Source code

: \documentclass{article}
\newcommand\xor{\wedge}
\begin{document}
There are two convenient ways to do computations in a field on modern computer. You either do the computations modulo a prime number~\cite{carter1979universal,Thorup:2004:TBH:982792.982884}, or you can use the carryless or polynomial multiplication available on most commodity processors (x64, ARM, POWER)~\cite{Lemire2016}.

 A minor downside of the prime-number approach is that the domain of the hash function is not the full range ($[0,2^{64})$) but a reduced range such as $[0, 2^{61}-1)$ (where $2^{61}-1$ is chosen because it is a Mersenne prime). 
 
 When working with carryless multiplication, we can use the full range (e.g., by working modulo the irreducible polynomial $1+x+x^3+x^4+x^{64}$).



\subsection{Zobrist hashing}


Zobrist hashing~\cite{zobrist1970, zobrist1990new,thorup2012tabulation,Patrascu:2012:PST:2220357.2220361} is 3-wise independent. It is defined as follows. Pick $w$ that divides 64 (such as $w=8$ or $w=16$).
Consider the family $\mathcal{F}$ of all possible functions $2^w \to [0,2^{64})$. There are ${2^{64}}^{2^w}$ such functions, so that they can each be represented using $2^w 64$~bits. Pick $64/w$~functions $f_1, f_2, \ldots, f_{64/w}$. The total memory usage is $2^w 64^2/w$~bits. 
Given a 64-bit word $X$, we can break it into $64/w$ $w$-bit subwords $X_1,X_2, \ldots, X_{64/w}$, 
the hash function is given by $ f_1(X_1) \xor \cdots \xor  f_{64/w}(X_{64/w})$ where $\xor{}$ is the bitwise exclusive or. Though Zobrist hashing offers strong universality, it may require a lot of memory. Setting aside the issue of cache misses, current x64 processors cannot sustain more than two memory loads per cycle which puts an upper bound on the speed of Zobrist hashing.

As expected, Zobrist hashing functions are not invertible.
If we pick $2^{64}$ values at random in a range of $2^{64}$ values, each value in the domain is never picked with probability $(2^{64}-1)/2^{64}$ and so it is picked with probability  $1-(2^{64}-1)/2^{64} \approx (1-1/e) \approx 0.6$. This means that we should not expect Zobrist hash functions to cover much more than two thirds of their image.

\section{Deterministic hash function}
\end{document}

━━━

# What the exercise asks
The answer must contain only the lines from the one with "the hash function is given" to the end of the entries above, each written out exactly.

# Written answer
the hash function is given by $ f_1(X_1) \xor \cdots \xor  f_{64/w}(X_{64/w})$ where $\xor{}$ is the bitwise exclusive or. Though Zobrist hashing offers strong universality, it may require a lot of memory. Setting aside the issue of cache misses, current x64 processors cannot sustain more than two memory loads per cycle which puts an upper bound on the speed of Zobrist hashing.

As expected, Zobrist hashing functions are not invertible.
If we pick $2^{64}$ values at random in a range of $2^{64}$ values, each value in the domain is never picked with probability $(2^{64}-1)/2^{64}$ and so it is picked with probability  $1-(2^{64}-1)/2^{64} \approx (1-1/e) \approx 0.6$. This means that we should not expect Zobrist hash functions to cover much more than two thirds of their image.

\section{Deterministic hash function}
\end{document}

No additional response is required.